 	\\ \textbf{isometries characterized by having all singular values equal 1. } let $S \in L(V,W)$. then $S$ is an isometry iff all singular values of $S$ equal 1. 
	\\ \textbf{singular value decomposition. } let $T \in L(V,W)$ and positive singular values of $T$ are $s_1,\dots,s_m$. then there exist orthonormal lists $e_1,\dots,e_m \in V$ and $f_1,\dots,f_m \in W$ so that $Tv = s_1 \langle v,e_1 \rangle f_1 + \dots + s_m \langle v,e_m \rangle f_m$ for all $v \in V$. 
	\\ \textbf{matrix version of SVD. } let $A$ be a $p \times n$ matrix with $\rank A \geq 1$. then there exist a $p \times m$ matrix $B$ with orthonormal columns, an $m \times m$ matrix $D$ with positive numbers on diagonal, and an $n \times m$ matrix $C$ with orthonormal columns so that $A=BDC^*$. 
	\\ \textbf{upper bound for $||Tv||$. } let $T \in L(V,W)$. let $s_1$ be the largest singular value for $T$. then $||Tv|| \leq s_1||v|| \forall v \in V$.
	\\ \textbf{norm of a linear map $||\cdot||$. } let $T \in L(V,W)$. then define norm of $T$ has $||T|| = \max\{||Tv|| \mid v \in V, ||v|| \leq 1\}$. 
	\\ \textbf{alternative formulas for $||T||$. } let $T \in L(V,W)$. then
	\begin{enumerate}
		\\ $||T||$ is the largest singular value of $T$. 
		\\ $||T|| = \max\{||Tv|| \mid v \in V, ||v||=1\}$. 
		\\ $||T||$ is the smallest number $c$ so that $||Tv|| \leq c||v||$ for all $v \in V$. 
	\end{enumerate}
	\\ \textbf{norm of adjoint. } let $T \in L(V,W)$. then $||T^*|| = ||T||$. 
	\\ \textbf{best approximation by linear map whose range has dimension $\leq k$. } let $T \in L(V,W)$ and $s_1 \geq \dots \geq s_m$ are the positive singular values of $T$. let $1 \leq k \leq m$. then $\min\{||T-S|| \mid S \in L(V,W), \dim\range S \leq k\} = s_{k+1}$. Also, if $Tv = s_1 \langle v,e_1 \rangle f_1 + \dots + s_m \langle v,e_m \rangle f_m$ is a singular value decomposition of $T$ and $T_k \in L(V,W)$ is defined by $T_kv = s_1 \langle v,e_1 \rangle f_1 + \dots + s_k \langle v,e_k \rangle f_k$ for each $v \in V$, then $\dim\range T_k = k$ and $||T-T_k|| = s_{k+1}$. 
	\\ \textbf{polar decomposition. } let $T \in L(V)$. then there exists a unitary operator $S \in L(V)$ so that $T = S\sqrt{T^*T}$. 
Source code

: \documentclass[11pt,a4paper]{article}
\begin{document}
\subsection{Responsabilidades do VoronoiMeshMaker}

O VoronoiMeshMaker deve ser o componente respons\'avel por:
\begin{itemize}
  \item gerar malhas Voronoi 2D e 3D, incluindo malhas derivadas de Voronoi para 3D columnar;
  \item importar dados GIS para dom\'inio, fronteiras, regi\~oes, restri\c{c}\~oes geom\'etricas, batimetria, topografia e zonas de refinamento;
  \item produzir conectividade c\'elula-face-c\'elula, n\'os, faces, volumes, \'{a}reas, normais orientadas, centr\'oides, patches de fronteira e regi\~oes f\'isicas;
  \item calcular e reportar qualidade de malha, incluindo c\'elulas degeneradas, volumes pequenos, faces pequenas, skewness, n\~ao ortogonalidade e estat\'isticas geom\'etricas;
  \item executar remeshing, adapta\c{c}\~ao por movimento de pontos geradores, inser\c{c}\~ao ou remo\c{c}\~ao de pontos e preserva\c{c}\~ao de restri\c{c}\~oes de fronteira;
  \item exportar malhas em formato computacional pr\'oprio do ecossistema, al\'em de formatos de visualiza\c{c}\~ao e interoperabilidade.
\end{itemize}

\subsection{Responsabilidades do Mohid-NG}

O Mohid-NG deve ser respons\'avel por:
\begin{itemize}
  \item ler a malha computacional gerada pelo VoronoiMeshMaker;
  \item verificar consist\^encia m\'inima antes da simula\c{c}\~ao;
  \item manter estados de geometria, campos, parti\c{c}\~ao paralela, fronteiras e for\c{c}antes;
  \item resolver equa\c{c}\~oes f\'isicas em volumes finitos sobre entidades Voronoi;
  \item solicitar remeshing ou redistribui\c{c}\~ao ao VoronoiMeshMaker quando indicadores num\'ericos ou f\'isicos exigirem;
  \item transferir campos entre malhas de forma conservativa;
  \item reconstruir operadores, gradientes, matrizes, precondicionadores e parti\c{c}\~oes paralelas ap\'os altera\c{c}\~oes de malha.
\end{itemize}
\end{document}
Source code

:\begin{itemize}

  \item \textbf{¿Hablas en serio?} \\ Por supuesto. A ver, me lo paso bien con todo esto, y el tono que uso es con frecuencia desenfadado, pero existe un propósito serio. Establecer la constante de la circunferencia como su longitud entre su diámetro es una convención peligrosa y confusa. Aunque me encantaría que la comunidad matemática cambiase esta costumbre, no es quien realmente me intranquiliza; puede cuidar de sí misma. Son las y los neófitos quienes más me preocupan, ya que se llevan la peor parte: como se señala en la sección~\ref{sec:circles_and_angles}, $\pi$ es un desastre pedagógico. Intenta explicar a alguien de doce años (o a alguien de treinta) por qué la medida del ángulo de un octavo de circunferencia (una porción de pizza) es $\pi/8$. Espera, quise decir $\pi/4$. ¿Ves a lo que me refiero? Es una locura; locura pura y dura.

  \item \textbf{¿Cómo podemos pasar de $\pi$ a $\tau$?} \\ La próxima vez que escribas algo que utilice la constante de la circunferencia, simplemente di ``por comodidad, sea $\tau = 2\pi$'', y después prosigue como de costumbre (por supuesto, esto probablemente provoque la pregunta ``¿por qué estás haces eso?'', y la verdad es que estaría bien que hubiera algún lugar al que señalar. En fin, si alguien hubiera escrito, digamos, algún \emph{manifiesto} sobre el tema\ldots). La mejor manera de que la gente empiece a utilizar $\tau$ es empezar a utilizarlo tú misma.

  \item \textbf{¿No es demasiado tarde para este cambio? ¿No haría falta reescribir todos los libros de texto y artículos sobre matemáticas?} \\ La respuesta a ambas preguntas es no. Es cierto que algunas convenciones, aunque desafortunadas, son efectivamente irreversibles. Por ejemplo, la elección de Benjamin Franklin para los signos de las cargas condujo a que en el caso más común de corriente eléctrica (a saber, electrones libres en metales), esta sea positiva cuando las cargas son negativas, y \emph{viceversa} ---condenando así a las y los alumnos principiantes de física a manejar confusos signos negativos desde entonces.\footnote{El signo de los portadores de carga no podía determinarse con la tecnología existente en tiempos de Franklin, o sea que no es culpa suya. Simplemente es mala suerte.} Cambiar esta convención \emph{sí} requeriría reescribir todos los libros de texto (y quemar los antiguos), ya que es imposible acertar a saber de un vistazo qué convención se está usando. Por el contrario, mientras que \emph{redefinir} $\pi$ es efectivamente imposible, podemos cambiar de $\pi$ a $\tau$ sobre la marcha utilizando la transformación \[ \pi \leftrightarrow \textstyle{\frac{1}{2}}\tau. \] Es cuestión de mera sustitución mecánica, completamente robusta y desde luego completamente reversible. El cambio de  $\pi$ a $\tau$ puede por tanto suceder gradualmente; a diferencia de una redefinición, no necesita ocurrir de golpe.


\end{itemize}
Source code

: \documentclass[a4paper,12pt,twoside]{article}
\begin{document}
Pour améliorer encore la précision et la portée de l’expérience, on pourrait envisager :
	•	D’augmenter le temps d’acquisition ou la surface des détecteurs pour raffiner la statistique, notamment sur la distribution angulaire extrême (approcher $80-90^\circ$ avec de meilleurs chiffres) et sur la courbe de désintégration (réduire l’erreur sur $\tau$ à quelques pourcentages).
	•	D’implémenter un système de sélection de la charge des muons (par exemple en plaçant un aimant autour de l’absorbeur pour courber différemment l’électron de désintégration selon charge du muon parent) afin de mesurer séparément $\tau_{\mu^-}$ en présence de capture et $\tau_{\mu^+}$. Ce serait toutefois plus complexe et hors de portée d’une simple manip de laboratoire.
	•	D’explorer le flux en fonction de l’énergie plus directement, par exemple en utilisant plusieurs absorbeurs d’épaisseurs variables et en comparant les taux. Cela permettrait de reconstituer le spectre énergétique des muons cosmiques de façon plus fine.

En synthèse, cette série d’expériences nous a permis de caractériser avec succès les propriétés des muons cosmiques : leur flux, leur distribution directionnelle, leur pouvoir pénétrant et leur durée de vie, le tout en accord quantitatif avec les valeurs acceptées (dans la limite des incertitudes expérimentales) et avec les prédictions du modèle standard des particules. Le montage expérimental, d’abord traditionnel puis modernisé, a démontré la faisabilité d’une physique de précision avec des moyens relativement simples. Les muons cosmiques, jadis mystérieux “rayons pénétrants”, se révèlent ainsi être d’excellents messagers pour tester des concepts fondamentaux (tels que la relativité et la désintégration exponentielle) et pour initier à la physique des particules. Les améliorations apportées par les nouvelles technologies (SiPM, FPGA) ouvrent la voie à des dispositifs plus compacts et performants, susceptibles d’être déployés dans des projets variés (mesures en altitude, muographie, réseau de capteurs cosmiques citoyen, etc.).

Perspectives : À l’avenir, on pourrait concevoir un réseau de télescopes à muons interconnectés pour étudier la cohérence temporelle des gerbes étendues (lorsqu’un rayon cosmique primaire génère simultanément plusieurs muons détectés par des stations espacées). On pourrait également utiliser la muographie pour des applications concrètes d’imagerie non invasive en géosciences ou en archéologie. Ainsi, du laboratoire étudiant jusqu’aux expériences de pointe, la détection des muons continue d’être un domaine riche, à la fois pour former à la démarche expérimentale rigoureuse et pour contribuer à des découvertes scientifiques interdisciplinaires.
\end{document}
===
Work required
Scan the preceding listing for the string "fronteiras" and copy every line where it occurs.

Answer for this exercise
  \item importar dados GIS para dom\'inio, fronteiras, regi\~oes, restri\c{c}\~oes geom\'etricas, batimetria, topografia e zonas de refinamento;
  \item manter estados de geometria, campos, parti\c{c}\~ao paralela, fronteiras e for\c{c}antes;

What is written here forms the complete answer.